On Thursday he repeated what then President Jagdeo did in 2006 – that not the People’s Progressive Party, not the People’s National Congress, not the president, can call elections. That statement was largely forgotten in the recent clamour.
Now the focus is on the house-to-house registration. Last year the elections commission took a decision that there should be house-to-house registration. In the wake of the no confidence motion that decision was thrown out the window. The contention was that GECOM should always be ready for elections.
The argument that the list used for the 2011 elections was the same list used for the 2015 elections and for two local government elections could have been used for these elections.
The government contended that the list was grossly padded. It further argued that plausible elections are necessary for democracy.
So Justice Claudette Singh’s first challenge would be to rule on the holding of the house-to-house registration. At present, the matter is before the courts, so she would not have to get involved unless by some twist of fate, the challengers decide to remove the matter from before the Chief Justice.

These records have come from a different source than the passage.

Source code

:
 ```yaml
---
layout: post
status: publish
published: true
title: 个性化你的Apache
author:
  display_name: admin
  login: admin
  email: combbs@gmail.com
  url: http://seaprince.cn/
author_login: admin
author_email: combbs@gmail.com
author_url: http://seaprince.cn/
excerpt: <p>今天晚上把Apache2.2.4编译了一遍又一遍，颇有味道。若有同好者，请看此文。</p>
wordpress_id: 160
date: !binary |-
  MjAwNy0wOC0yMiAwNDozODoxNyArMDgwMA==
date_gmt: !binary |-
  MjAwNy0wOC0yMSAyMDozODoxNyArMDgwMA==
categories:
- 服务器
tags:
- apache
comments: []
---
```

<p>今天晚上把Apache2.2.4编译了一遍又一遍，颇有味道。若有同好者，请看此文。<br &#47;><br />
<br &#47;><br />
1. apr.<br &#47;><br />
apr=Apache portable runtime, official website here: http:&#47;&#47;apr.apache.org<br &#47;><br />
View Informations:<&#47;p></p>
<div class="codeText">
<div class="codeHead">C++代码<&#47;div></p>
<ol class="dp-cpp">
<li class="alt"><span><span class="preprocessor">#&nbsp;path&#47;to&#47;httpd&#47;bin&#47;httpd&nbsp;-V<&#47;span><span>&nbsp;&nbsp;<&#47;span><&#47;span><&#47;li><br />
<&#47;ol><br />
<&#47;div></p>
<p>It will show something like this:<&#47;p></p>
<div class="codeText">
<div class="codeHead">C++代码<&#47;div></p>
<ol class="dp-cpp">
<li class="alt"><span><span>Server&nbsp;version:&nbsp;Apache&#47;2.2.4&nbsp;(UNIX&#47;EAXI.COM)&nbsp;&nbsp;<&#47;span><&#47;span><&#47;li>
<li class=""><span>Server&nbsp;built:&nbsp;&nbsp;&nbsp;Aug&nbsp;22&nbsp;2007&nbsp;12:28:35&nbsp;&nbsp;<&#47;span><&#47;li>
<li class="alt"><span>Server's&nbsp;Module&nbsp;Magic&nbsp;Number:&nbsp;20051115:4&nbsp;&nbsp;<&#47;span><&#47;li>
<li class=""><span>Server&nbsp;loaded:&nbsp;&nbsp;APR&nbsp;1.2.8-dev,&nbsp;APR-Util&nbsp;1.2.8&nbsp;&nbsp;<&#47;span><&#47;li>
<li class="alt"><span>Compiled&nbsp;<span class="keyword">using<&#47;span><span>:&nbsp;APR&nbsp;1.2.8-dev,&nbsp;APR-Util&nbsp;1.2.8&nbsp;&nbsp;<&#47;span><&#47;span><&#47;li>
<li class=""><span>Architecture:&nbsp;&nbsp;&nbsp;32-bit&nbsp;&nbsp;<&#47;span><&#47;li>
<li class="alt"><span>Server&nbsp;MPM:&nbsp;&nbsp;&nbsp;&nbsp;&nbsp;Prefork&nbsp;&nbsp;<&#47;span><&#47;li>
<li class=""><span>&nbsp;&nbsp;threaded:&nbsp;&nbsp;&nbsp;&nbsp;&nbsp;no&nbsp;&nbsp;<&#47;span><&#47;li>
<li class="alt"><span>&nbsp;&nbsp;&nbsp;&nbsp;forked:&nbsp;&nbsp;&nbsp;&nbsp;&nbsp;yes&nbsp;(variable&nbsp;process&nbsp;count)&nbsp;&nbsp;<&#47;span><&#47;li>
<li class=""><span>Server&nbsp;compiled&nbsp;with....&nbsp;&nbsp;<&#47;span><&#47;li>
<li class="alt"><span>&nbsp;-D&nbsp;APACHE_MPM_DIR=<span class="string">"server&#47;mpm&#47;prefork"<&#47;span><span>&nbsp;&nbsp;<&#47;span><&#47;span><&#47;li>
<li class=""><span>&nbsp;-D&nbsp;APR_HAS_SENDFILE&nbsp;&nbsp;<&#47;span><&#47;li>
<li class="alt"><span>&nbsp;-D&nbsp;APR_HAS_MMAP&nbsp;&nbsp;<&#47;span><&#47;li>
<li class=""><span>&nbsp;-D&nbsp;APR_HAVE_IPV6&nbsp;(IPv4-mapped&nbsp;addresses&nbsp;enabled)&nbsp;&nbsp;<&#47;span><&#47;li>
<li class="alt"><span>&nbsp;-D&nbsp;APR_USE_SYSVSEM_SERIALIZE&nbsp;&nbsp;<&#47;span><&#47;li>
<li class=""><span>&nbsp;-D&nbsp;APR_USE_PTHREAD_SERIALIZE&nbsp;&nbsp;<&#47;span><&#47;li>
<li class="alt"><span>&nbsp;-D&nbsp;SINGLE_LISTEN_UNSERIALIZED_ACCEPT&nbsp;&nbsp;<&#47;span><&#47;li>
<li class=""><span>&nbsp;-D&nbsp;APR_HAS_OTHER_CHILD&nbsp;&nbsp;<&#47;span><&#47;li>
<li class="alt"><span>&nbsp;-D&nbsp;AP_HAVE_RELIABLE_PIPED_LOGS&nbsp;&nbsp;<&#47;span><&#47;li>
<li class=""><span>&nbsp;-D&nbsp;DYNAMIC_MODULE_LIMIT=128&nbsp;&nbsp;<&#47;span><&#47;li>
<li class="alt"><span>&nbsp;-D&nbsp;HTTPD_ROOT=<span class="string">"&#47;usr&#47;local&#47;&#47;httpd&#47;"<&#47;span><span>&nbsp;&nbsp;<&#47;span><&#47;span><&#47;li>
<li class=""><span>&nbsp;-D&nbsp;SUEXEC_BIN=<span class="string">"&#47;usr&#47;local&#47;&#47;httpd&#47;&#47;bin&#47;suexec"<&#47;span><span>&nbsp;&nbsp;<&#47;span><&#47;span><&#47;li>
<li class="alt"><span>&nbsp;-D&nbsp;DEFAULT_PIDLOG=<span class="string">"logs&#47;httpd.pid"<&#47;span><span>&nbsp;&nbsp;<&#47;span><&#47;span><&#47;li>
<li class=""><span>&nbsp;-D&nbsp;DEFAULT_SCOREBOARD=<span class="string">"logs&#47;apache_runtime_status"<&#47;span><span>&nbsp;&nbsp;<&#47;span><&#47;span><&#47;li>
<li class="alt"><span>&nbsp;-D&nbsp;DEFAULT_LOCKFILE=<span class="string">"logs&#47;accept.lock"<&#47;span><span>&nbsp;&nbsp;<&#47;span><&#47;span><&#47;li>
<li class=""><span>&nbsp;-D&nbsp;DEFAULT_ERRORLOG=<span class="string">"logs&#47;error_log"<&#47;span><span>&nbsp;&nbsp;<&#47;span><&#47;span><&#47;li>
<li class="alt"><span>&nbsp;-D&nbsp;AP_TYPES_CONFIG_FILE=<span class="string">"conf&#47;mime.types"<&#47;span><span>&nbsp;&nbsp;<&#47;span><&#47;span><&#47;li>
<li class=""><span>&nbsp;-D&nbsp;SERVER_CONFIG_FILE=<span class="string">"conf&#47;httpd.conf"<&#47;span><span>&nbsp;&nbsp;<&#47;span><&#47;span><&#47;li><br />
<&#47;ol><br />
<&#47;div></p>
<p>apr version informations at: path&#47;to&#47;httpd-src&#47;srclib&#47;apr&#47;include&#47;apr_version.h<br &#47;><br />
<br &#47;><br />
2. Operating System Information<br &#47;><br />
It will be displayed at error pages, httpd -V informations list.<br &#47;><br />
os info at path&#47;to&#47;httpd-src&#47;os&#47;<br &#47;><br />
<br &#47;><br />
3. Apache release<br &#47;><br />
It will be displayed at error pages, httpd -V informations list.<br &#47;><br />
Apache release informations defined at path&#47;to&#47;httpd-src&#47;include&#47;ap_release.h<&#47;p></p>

And while all this is going on, the supporters of the political opposition have taken to the streets to protest the registration. In every administrative region there were protests on Friday. What impact this would have cannot be predicted.

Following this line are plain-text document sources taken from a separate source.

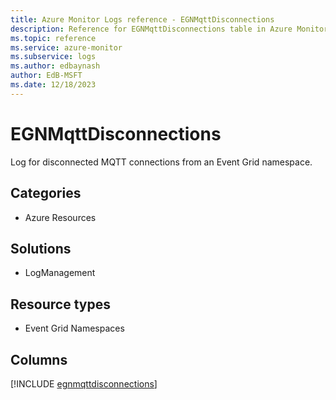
 ```yaml
---
title: Azure Monitor Logs reference - EGNMqttDisconnections
description: Reference for EGNMqttDisconnections table in Azure Monitor Logs.
ms.topic: reference
ms.service: azure-monitor
ms.subservice: logs
ms.author: edbaynash
author: EdB-MSFT
ms.date: 12/18/2023
---
```


# EGNMqttDisconnections

Log for disconnected MQTT connections from an Event Grid namespace.

## Categories

- Azure Resources
## Solutions

- LogManagement
## Resource types

- Event Grid Namespaces

            


## Columns
  
[!INCLUDE [egnmqttdisconnections](../includes/egnmqttdisconnections-include.md)]
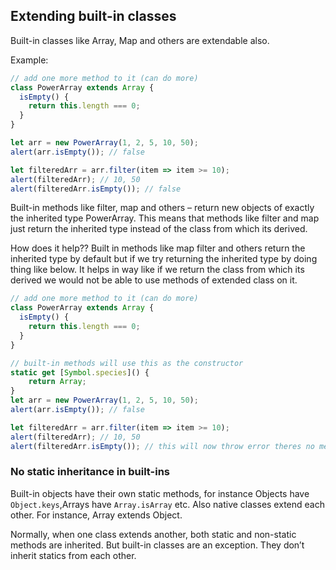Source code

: ## Extending built-in classes
Built-in classes like Array, Map and others are extendable also.

Example:  
```js
// add one more method to it (can do more)
class PowerArray extends Array {
  isEmpty() {
    return this.length === 0;
  }
}

let arr = new PowerArray(1, 2, 5, 10, 50);
alert(arr.isEmpty()); // false

let filteredArr = arr.filter(item => item >= 10);
alert(filteredArr); // 10, 50
alert(filteredArr.isEmpty()); // false
```

Built-in methods like filter, map and others – return new objects of exactly the inherited type PowerArray.
This means that methods like filter and map just return the inherited type instead of the class from which its derived. 

How does it help?? 
Built in methods like map filter and others return the inherited type by default but if we try returning the inherited type by doing thing like below.
 It helps in way like if we return the class from which its derived we would not be able to use methods of extended class on it. 
```js
// add one more method to it (can do more)
class PowerArray extends Array {
  isEmpty() {
    return this.length === 0;
  }
}

// built-in methods will use this as the constructor
static get [Symbol.species]() {
    return Array;
}
let arr = new PowerArray(1, 2, 5, 10, 50);
alert(arr.isEmpty()); // false

let filteredArr = arr.filter(item => item >= 10);
alert(filteredArr); // 10, 50
alert(filteredArr.isEmpty()); // this will now throw error theres no method like isEmprty on Array 
```

### No static inheritance in built-ins
Built-in objects have their own static methods, for instance Objects have ``Object.keys``,Arrays have ``Array.isArray`` etc. Also native classes extend each other. For instance, Array extends Object.

Normally, when one class extends another, both static and non-static methods are inherited.
But built-in classes are an exception. They don’t inherit statics from each other.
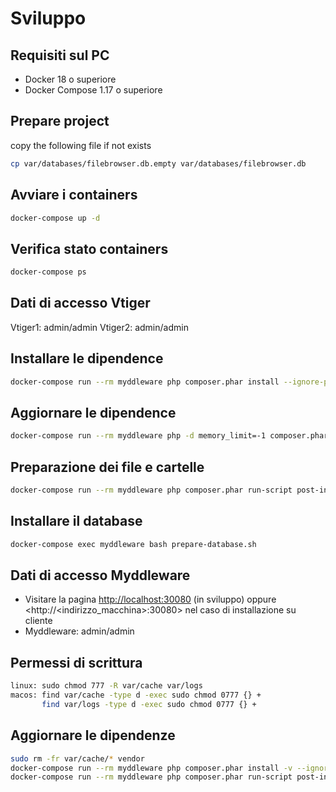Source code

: # Sviluppo

## Requisiti sul PC
- Docker 18 o superiore 
- Docker Compose 1.17 o superiore

## Prepare project

copy the following file if not exists

```bash
cp var/databases/filebrowser.db.empty var/databases/filebrowser.db
```

## Avviare i containers
```bash
docker-compose up -d
```

## Verifica stato containers
```bash
docker-compose ps
```

## Dati di accesso Vtiger
Vtiger1: admin/admin
Vtiger2: admin/admin

## Installare le dipendence
```bash
docker-compose run --rm myddleware php composer.phar install --ignore-platform-reqs --no-scripts
```

## Aggiornare le dipendence
```bash
docker-compose run --rm myddleware php -d memory_limit=-1 composer.phar update -vvv --ignore-platform-reqs --no-dev --no-scripts --with-dependencies
```

## Preparazione dei file e cartelle
```bash
docker-compose run --rm myddleware php composer.phar run-script post-install-cmd
```

## Installare il database
```bash
docker-compose exec myddleware bash prepare-database.sh
```

## Dati di accesso Myddleware
- Visitare la pagina <http://localhost:30080> (in sviluppo) oppure <http://<indirizzo_macchina>:30080> nel caso di installazione su cliente
- Myddleware: admin/admin

## Permessi di scrittura
```bash
linux: sudo chmod 777 -R var/cache var/logs
macos: find var/cache -type d -exec sudo chmod 0777 {} +
       find var/logs -type d -exec sudo chmod 0777 {} +
```

## Aggiornare le dipendenze
```bash
sudo rm -fr var/cache/* vendor
docker-compose run --rm myddleware php composer.phar install -v --ignore-platform-reqs --no-scripts
docker-compose run --rm myddleware php composer.phar run-script post-install-cmd
```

To their credit, the people conducting the exercise are out in their numbers doing just that. People are registering. I have heard the comments that the exercise is efficient and speedy. I have not heard about people refusing to register, although that is exactly what the political opposition is asking its supporters to do.
I now have the task to speculate about the refusal of the courts to halt the registration. Indeed, the ruling of the Caribbean Court of Justice has been interpreted to mean that elections must be held by September 18, 2019.
As fate would have it, this is the time when the more affluent Guyanese go on their vacation. Many now fear that if they should go on their vacation they would not be registered and would therefore be ineligible to vote.
While the focus is on these things at the national level, something else is going on. Racism has surfaced. That is not something that Guyanese are encouraged to talk about. For most of the time we live comfortably, careful enough to push the element of race into the background.
I see it at this time and I hear it. I have experienced the fake smiles from people who know me. In the period between elections these people have no problem greeting me. Nowadays any greeting is perfunctory.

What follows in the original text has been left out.